## Directions for this task:
Write out the records that follow with every word intact.

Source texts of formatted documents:

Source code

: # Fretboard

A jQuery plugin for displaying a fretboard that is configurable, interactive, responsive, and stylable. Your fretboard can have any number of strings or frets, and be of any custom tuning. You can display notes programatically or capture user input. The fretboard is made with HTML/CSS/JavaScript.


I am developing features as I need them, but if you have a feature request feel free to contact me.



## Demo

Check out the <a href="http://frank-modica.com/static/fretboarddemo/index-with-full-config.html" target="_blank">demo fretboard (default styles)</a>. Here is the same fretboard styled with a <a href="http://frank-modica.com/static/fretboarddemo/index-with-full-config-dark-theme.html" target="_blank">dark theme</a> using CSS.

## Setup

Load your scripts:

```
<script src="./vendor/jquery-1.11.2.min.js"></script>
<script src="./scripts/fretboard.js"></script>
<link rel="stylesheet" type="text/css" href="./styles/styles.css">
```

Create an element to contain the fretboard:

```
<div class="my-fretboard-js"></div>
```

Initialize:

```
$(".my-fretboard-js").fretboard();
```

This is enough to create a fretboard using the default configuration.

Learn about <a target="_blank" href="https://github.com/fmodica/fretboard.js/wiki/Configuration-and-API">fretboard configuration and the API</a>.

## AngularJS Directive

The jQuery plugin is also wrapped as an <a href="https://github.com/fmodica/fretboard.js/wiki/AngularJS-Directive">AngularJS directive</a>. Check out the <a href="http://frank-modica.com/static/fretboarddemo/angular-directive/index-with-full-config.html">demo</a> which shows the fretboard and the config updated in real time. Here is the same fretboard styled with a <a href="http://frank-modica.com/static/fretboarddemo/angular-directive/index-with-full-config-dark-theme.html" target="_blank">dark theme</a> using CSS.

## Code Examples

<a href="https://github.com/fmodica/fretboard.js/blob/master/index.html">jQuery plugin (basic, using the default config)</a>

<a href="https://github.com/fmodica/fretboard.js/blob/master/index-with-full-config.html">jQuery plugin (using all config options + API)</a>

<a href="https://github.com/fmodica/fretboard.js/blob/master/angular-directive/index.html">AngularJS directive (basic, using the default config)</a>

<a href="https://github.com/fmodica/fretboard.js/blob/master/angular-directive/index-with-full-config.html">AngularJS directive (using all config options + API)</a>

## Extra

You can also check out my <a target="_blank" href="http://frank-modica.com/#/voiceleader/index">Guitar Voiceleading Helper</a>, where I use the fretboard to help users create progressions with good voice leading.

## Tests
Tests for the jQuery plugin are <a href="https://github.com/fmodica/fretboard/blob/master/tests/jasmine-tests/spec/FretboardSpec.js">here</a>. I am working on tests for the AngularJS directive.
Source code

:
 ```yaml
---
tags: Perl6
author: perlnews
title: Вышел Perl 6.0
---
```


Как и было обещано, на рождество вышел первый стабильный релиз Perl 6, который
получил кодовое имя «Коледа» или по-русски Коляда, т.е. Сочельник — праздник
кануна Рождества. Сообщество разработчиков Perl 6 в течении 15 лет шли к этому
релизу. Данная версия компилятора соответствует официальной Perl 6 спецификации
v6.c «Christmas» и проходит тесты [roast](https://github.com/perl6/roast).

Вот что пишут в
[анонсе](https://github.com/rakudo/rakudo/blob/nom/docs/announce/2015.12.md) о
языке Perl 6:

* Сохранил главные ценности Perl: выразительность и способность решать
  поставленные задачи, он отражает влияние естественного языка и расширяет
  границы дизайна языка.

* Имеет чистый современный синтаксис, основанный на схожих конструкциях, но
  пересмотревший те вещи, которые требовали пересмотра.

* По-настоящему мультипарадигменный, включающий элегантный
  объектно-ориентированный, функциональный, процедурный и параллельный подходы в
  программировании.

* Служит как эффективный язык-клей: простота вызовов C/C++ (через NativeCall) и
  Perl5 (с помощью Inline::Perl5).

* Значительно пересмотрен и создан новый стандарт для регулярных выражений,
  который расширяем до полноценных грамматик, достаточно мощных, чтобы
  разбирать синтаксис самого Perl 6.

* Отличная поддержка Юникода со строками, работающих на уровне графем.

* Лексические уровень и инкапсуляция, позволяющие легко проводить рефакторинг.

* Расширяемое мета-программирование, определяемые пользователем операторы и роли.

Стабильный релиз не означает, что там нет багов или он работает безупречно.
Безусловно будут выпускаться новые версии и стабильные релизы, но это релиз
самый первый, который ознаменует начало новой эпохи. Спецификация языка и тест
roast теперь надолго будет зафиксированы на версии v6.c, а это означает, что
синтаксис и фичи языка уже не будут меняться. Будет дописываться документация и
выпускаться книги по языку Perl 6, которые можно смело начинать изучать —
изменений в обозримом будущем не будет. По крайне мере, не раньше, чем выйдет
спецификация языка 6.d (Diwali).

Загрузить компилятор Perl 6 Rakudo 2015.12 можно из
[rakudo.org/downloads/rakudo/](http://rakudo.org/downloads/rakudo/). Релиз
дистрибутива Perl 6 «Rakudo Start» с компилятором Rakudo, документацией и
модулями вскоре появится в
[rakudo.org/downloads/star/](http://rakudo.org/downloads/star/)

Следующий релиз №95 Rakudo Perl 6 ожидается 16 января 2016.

## Answer area:
Source code

: # Fretboard

A jQuery plugin for displaying a fretboard that is configurable, interactive, responsive, and stylable. Your fretboard can have any number of strings or frets, and be of any custom tuning. You can display notes programatically or capture user input. The fretboard is made with HTML/CSS/JavaScript.


I am developing features as I need them, but if you have a feature request feel free to contact me.



## Demo

Check out the <a href="http://frank-modica.com/static/fretboarddemo/index-with-full-config.html" target="_blank">demo fretboard (default styles)</a>. Here is the same fretboard styled with a <a href="http://frank-modica.com/static/fretboarddemo/index-with-full-config-dark-theme.html" target="_blank">dark theme</a> using CSS.

## Setup

Load your scripts:

```
<script src="./vendor/jquery-1.11.2.min.js"></script>
<script src="./scripts/fretboard.js"></script>
<link rel="stylesheet" type="text/css" href="./styles/styles.css">
```

Create an element to contain the fretboard:

```
<div class="my-fretboard-js"></div>
```

Initialize:

```
$(".my-fretboard-js").fretboard();
```

This is enough to create a fretboard using the default configuration.

Learn about <a target="_blank" href="https://github.com/fmodica/fretboard.js/wiki/Configuration-and-API">fretboard configuration and the API</a>.

## AngularJS Directive

The jQuery plugin is also wrapped as an <a href="https://github.com/fmodica/fretboard.js/wiki/AngularJS-Directive">AngularJS directive</a>. Check out the <a href="http://frank-modica.com/static/fretboarddemo/angular-directive/index-with-full-config.html">demo</a> which shows the fretboard and the config updated in real time. Here is the same fretboard styled with a <a href="http://frank-modica.com/static/fretboarddemo/angular-directive/index-with-full-config-dark-theme.html" target="_blank">dark theme</a> using CSS.

## Code Examples

<a href="https://github.com/fmodica/fretboard.js/blob/master/index.html">jQuery plugin (basic, using the default config)</a>

<a href="https://github.com/fmodica/fretboard.js/blob/master/index-with-full-config.html">jQuery plugin (using all config options + API)</a>

<a href="https://github.com/fmodica/fretboard.js/blob/master/angular-directive/index.html">AngularJS directive (basic, using the default config)</a>

<a href="https://github.com/fmodica/fretboard.js/blob/master/angular-directive/index-with-full-config.html">AngularJS directive (using all config options + API)</a>

## Extra

You can also check out my <a target="_blank" href="http://frank-modica.com/#/voiceleader/index">Guitar Voiceleading Helper</a>, where I use the fretboard to help users create progressions with good voice leading.

## Tests
Tests for the jQuery plugin are <a href="https://github.com/fmodica/fretboard/blob/master/tests/jasmine-tests/spec/FretboardSpec.js">here</a>. I am working on tests for the AngularJS directive.
Source code

:
 ```yaml
---
tags: Perl6
author: perlnews
title: Вышел Perl 6.0
---
```


Как и было обещано, на рождество вышел первый стабильный релиз Perl 6, который
получил кодовое имя «Коледа» или по-русски Коляда, т.е. Сочельник — праздник
кануна Рождества. Сообщество разработчиков Perl 6 в течении 15 лет шли к этому
релизу. Данная версия компилятора соответствует официальной Perl 6 спецификации
v6.c «Christmas» и проходит тесты [roast](https://github.com/perl6/roast).

Вот что пишут в
[анонсе](https://github.com/rakudo/rakudo/blob/nom/docs/announce/2015.12.md) о
языке Perl 6:

* Сохранил главные ценности Perl: выразительность и способность решать
  поставленные задачи, он отражает влияние естественного языка и расширяет
  границы дизайна языка.

* Имеет чистый современный синтаксис, основанный на схожих конструкциях, но
  пересмотревший те вещи, которые требовали пересмотра.

* По-настоящему мультипарадигменный, включающий элегантный
  объектно-ориентированный, функциональный, процедурный и параллельный подходы в
  программировании.

* Служит как эффективный язык-клей: простота вызовов C/C++ (через NativeCall) и
  Perl5 (с помощью Inline::Perl5).

* Значительно пересмотрен и создан новый стандарт для регулярных выражений,
  который расширяем до полноценных грамматик, достаточно мощных, чтобы
  разбирать синтаксис самого Perl 6.

* Отличная поддержка Юникода со строками, работающих на уровне графем.

* Лексические уровень и инкапсуляция, позволяющие легко проводить рефакторинг.

* Расширяемое мета-программирование, определяемые пользователем операторы и роли.

Стабильный релиз не означает, что там нет багов или он работает безупречно.
Безусловно будут выпускаться новые версии и стабильные релизы, но это релиз
самый первый, который ознаменует начало новой эпохи. Спецификация языка и тест
roast теперь надолго будет зафиксированы на версии v6.c, а это означает, что
синтаксис и фичи языка уже не будут меняться. Будет дописываться документация и
выпускаться книги по языку Perl 6, которые можно смело начинать изучать —
изменений в обозримом будущем не будет. По крайне мере, не раньше, чем выйдет
спецификация языка 6.d (Diwali).

Загрузить компилятор Perl 6 Rakudo 2015.12 можно из
[rakudo.org/downloads/rakudo/](http://rakudo.org/downloads/rakudo/). Релиз
дистрибутива Perl 6 «Rakudo Start» с компилятором Rakudo, документацией и
модулями вскоре появится в
[rakudo.org/downloads/star/](http://rakudo.org/downloads/star/)

Следующий релиз №95 Rakudo Perl 6 ожидается 16 января 2016.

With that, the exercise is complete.